Donc ce gros bouquin s'intitule : Je suis ton ombre, Morgane, Caussarieu, Les éditions Mnémos, 2014.


  • Dégotage : comme j'adore me fier à mon instinct, je prends très souvent des bouquins au hasard et surtout pas ceux qui reçoivent des prix quelconques. Ce copinage mutuel a tendance à m'exaspérer. Vous reprendrez bien un peu de Mathias Enard non ? ??

Bref, la veille d'un départ en train, je me rends dans ma bibliothèque préférée ( celle avec un solarium ) avec mon sac de courses sur les épaules et un mal de pied incroyable ( si vous aussi vous continuez d'acheter des chaussures qui vous plaisent mais qui ne sont pas adaptées à la morphologie épaisse de votre ossature pédestre ). Donc en gros j' ai 15 minutes et là avant de foncer au rayon polar, je regarde la table des nouveautés. 
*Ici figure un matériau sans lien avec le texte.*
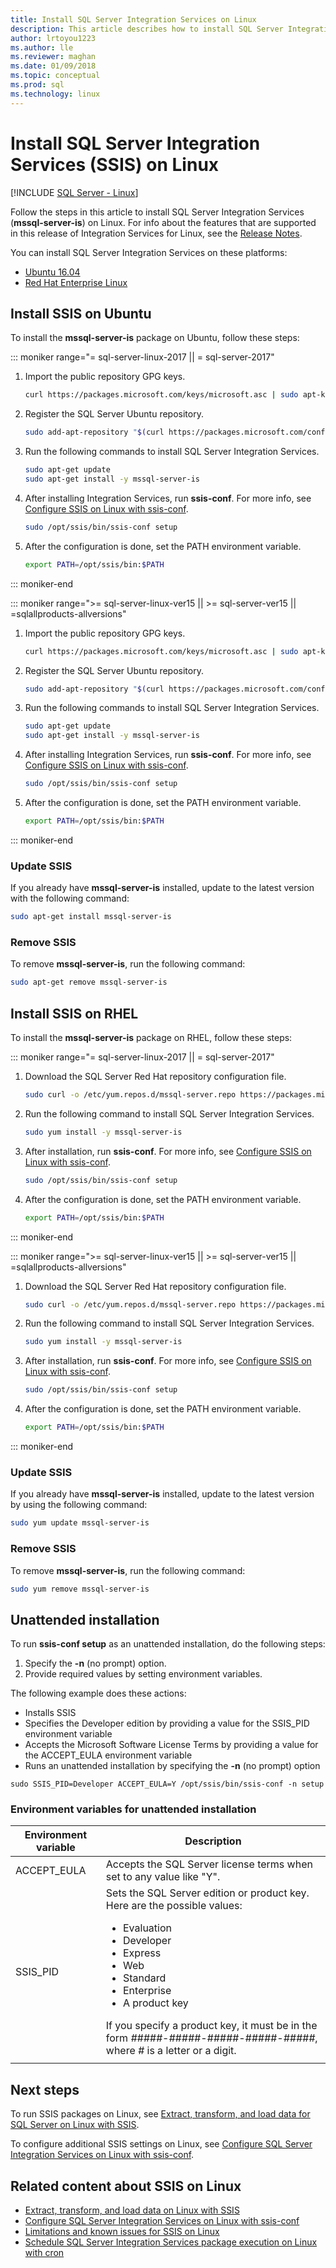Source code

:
 ```yaml
---
title: Install SQL Server Integration Services on Linux
description: This article describes how to install SQL Server Integration Services (SSIS) on Linux.
author: lrtoyou1223 
ms.author: lle 
ms.reviewer: maghan
ms.date: 01/09/2018
ms.topic: conceptual
ms.prod: sql
ms.technology: linux
---
```

# Install SQL Server Integration Services (SSIS) on Linux

[!INCLUDE [SQL Server - Linux](../includes/applies-to-version/sql-linux.md)]

Follow the steps in this article to install SQL Server Integration Services (**mssql-server-is**) on Linux. For info about the features that are supported in this release of Integration Services for Linux, see the [Release Notes](sql-server-linux-release-notes.md).

You can install SQL Server Integration Services on these platforms:

- [Ubuntu 16.04](#ubuntu)
- [Red Hat Enterprise Linux](#RHEL)

## <a name="ubuntu"></a> Install SSIS on Ubuntu

To install the **mssql-server-is** package on Ubuntu, follow these steps:

<!--SQL Server 2017 on Linux-->
::: moniker range="= sql-server-linux-2017 || = sql-server-2017"

1. Import the public repository GPG keys.

   ```bash
   curl https://packages.microsoft.com/keys/microsoft.asc | sudo apt-key add -
   ```

1. Register the SQL Server Ubuntu repository.

   ```bash
   sudo add-apt-repository "$(curl https://packages.microsoft.com/config/ubuntu/16.04/mssql-server-2017.list)"
   ```

1. Run the following commands to install SQL Server Integration Services.

   ```bash
   sudo apt-get update
   sudo apt-get install -y mssql-server-is
   ```

1. After installing Integration Services, run **ssis-conf**. For more info, see [Configure SSIS on Linux with ssis-conf](sql-server-linux-configure-ssis.md).

   ```bash
   sudo /opt/ssis/bin/ssis-conf setup
   ```

1. After the configuration is done, set the PATH environment variable.

   ```bash
   export PATH=/opt/ssis/bin:$PATH
   ```

::: moniker-end

<!--SQL Server 2019 on Linux-->
::: moniker range=">= sql-server-linux-ver15 || >= sql-server-ver15 || =sqlallproducts-allversions"

1. Import the public repository GPG keys.

   ```bash
   curl https://packages.microsoft.com/keys/microsoft.asc | sudo apt-key add -
   ```

1. Register the SQL Server Ubuntu repository.

   ```bash
   sudo add-apt-repository "$(curl https://packages.microsoft.com/config/ubuntu/16.04/mssql-server-2019.list)"
   ```

1. Run the following commands to install SQL Server Integration Services.

   ```bash
   sudo apt-get update
   sudo apt-get install -y mssql-server-is
   ```

1. After installing Integration Services, run **ssis-conf**. For more info, see [Configure SSIS on Linux with ssis-conf](sql-server-linux-configure-ssis.md).

   ```bash
   sudo /opt/ssis/bin/ssis-conf setup
   ```

1. After the configuration is done, set the PATH environment variable.

   ```bash
   export PATH=/opt/ssis/bin:$PATH
   ```

::: moniker-end

### Update SSIS

If you already have **mssql-server-is** installed, update to the latest version with the following command:

```bash
sudo apt-get install mssql-server-is
```

### Remove SSIS

To remove **mssql-server-is**, run the following command:

```bash
sudo apt-get remove mssql-server-is
```

## <a name="RHEL"></a> Install SSIS on RHEL
To install the **mssql-server-is** package on RHEL, follow these steps:

<!--SQL Server 2017 on Linux-->
::: moniker range="= sql-server-linux-2017 || = sql-server-2017"

1. Download the SQL Server Red Hat repository configuration file.

   ```bash
   sudo curl -o /etc/yum.repos.d/mssql-server.repo https://packages.microsoft.com/config/rhel/7/mssql-server-2017.repo
   ```

1. Run the following command to install SQL Server Integration Services.

   ```bash
   sudo yum install -y mssql-server-is
   ```

1. After installation, run **ssis-conf**. For more info, see [Configure SSIS on Linux with ssis-conf](sql-server-linux-configure-ssis.md).

   ```bash
   sudo /opt/ssis/bin/ssis-conf setup
   ```

1. After the configuration is done, set the PATH environment variable.

   ```bash
   export PATH=/opt/ssis/bin:$PATH
   ```

::: moniker-end

<!--SQL Server 2019 on Linux-->
::: moniker range=">= sql-server-linux-ver15 || >= sql-server-ver15 || =sqlallproducts-allversions"

1. Download the SQL Server Red Hat repository configuration file.

   ```bash
   sudo curl -o /etc/yum.repos.d/mssql-server.repo https://packages.microsoft.com/config/rhel/7/mssql-server-2019.repo
   ```

1. Run the following command to install SQL Server Integration Services.

   ```bash
   sudo yum install -y mssql-server-is
   ```

1. After installation, run **ssis-conf**. For more info, see [Configure SSIS on Linux with ssis-conf](sql-server-linux-configure-ssis.md).

   ```bash
   sudo /opt/ssis/bin/ssis-conf setup
   ```

1. After the configuration is done, set the PATH environment variable.

   ```bash
   export PATH=/opt/ssis/bin:$PATH
   ```

::: moniker-end

### Update SSIS

If you already have **mssql-server-is** installed, update to the latest version by using the following command:

```bash
sudo yum update mssql-server-is
```

### Remove SSIS
To remove **mssql-server-is**, run the following command:

```bash
sudo yum remove mssql-server-is
```

## Unattended installation

To run **ssis-conf setup** as an unattended installation, do the following steps:

1. Specify the **-n** (no prompt) option.
1. Provide required values by setting environment variables.

The following example does these actions:

- Installs SSIS
- Specifies the Developer edition by providing a value for the SSIS_PID environment variable
- Accepts the Microsoft Software License Terms by providing a value for the ACCEPT_EULA environment variable
- Runs an unattended installation by specifying the **-n** (no prompt) option

```
sudo SSIS_PID=Developer ACCEPT_EULA=Y /opt/ssis/bin/ssis-conf -n setup 
```

### Environment variables for unattended installation

| Environment variable | Description |
|---|---|
| ACCEPT_EULA | Accepts the SQL Server license terms when set to any value like "Y".|
| SSIS_PID | Sets the SQL Server edition or product key. Here are the possible values:<ul><li>Evaluation</li><li>Developer</li><li>Express</li><li>Web</li><li>Standard</li><li>Enterprise</li><li>A product key</li></ul>If you specify a product key, it must be in the form *#####*-*#####*-*#####*-*#####*-*#####*, where *#* is a letter or a digit.  |
| | |

## Next steps

To run SSIS packages on Linux, see [Extract, transform, and load data for SQL Server on Linux with SSIS](sql-server-linux-migrate-ssis.md).

To configure additional SSIS settings on Linux, see [Configure SQL Server Integration Services on Linux with ssis-conf](sql-server-linux-configure-ssis.md).

## Related content about SSIS on Linux

- [Extract, transform, and load data on Linux with SSIS](sql-server-linux-migrate-ssis.md)
- [Configure SQL Server Integration Services on Linux with ssis-conf](sql-server-linux-configure-ssis.md)
- [Limitations and known issues for SSIS on Linux](sql-server-linux-ssis-known-issues.md)
- [Schedule SQL Server Integration Services package execution on Linux with cron](sql-server-linux-schedule-ssis-packages.md)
C'est surtout la couv qui m'a plu mais aussi le petit encart sur Morgane Caussarieu :
" de la tristesse des campagnes landaises dont elle est originaire à la moiteur des bayous, l'auteur met en miroir l'horreur des enfances perverties....."


  • mini résumé
Dans les confins d'un village paumé loin de la grand' ville, Poil de Carotte est un ado qui vit seul avec son père handicapé. On sent depuis le départ qu'il a subi de gros traumas ; c'est lui qui gère seul la ferme laissée à l'abandon. Le lecteur va être immergé dans ce monde cruel celui de l'adolescence. Là où Morgane le fée à la perfection ( ok je sors ), c'est l' imbrication des univers tantôt ultra réaliste à la Zola, tantôt surréaliste.Ce roman est dans sa forme et dans son fond totalement schizophrène.  Par une mise en abyme très habile, notre anti-héros va s'enfoncer dans un monde humide, angoissant, aux frontières de l'horreur pour partir dans une quête identitaire. Poil de Carotte est prêt à tout pour trouver une place au sein de son groupe, se sentir regardé, voir désiré.
 On alterne ainsi entre la déréliction des Landes ( prononcez le n ) et la folie quasi bouffonne d' un monde ( pas si ) imaginaire où se côtoient grands seigneurs, vampires, prostitué(e)s et esclaves. 

  • mon avis
Très dérangeant mais très novateur. Pour une fois, un conte écrit par une femme qui utilise la narration interne d'un jeune garçon. La mère est une figure de déperdition totale qui est bien éloignée des figures maternelles rassurantes des ouvrages pour la jeunesse. 
Il faut avoir le cœur bien accroché. Viol, pédophilie, deuils prématurés, cadavres animaliers : tous les ingrédients de cet OLNI ( objet littéraire non identifié )  maintiennent le lecteur dans une attente quasi malsaine. La chute du roman a dépassé mes espérances bien qu' elle me paraisse un peu trop fantastique à mon goût. 
Peut-être  le fait d'avoir vécu dans le sud-ouest m'a permis d'accéder à des sensations particulières
( l'odeur des pins, le bruit du sable, la découverte de bunker dans les dunes ) propres à la localisation de l'action. 

  • feuilletage 
"J'entends la chose qui se relève.
Un souffle glacé dans mon cou. Une respiration lourde, pénible, à mon oreille. Ma vessie va lâcher.
Te pisse pas dessus...T'es plus un gosse maintenant, te pisse pas dessus.
La chose s'éloigne.
J'écoute ses pas.Tap, tap, tap. Des pas d'enfant.La même présence que j' avais sentie dans la ferme brûlée.
"Gabriel ?"
Pas de réponse.
Je peux pas me retourner, pétrifié.
J'arrive quand même à porter ma main droite à ma bouche. D'un coup je mords ma paume de toutes mes forces et la chair s'ouvre facile, libérant un peu de sang que j'avale.ça marche : le goût ferreux et la brûlure lancinante me ramènent vers le réél. "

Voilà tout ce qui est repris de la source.